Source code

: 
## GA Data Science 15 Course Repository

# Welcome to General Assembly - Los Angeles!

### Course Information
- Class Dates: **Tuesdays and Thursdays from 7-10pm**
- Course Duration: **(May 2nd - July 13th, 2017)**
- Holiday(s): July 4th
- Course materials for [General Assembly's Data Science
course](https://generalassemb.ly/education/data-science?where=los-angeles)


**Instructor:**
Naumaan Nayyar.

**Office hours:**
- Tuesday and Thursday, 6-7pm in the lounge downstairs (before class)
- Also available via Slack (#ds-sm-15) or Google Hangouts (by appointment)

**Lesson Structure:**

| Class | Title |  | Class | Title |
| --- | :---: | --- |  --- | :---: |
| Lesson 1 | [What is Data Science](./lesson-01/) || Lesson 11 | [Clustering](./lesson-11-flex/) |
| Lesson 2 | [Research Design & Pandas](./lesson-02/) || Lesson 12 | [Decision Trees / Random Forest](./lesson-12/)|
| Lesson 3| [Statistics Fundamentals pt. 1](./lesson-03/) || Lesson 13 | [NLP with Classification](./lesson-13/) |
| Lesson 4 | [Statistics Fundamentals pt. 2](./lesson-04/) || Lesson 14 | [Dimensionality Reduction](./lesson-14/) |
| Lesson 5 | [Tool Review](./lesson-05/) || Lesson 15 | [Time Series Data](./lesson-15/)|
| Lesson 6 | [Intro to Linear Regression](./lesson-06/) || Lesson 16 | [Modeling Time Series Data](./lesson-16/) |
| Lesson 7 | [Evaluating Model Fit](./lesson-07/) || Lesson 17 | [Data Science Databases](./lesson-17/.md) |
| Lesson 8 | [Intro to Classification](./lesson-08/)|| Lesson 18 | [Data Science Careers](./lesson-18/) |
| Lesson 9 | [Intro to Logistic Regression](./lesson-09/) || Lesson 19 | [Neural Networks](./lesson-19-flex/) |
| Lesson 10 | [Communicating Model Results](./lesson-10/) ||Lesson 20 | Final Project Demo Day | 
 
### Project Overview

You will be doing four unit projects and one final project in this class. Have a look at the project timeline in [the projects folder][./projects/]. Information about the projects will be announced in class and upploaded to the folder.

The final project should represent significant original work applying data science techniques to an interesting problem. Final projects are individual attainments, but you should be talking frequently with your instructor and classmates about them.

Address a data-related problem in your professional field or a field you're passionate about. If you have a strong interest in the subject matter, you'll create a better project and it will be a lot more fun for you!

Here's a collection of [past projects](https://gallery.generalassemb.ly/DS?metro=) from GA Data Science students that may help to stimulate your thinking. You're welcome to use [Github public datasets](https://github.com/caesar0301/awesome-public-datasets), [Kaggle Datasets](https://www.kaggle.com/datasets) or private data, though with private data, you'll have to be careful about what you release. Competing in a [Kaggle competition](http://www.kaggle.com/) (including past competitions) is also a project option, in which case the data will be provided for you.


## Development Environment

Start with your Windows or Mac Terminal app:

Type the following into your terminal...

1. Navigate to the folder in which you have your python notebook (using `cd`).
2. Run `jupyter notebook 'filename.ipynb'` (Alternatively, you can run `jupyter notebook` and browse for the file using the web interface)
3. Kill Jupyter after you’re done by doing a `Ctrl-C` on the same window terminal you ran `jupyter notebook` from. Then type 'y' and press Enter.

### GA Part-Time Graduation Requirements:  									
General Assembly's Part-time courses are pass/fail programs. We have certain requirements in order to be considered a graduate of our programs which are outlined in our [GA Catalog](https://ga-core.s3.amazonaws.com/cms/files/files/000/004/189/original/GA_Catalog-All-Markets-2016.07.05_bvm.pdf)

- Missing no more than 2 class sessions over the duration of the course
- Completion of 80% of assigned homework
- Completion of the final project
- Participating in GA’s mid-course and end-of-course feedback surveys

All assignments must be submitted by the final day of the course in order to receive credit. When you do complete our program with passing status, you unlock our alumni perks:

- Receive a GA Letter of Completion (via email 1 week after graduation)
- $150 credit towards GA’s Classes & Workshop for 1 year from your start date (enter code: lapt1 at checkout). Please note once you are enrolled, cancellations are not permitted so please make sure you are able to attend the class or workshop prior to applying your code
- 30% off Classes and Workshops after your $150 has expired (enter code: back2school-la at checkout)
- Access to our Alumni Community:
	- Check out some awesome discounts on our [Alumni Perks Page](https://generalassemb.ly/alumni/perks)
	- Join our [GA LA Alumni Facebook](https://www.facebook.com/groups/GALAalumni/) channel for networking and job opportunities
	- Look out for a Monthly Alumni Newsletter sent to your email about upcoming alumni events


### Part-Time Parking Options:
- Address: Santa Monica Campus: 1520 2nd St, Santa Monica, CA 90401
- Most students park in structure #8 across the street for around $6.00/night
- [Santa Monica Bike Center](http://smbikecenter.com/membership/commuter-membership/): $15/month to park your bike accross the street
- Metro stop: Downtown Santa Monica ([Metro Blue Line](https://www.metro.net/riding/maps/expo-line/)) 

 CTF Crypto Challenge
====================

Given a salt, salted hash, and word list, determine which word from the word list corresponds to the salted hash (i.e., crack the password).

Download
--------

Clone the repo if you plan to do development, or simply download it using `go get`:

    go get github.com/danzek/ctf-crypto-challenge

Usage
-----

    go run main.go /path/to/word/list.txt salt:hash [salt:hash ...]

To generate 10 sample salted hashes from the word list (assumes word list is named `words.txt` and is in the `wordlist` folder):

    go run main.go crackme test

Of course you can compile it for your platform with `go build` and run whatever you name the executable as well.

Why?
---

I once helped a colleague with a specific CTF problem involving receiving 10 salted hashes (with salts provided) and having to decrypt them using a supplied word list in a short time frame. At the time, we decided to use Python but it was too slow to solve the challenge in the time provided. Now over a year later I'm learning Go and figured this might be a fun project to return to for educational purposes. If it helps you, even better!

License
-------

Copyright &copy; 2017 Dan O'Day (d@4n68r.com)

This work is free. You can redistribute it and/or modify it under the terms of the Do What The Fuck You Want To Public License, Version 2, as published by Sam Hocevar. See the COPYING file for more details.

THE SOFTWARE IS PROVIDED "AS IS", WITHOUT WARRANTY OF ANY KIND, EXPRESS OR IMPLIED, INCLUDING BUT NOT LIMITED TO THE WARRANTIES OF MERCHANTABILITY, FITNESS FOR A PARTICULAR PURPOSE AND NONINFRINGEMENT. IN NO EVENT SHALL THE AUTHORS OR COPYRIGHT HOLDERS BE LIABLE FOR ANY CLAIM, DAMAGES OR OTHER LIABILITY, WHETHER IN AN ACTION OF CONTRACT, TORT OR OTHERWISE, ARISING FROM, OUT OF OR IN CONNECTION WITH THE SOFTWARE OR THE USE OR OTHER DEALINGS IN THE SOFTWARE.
----------------------------------------
What the task requires:
Scan the lines above for the word "using". Return each one that has it.

The completed task:
1. Navigate to the folder in which you have your python notebook (using `cd`).
2. Run `jupyter notebook 'filename.ipynb'` (Alternatively, you can run `jupyter notebook` and browse for the file using the web interface)
Clone the repo if you plan to do development, or simply download it using `go get`:
I once helped a colleague with a specific CTF problem involving receiving 10 salted hashes (with salts provided) and having to decrypt them using a supplied word list in a short time frame. At the time, we decided to use Python but it was too slow to solve the challenge in the time provided. Now over a year later I'm learning Go and figured this might be a fun project to return to for educational purposes. If it helps you, even better!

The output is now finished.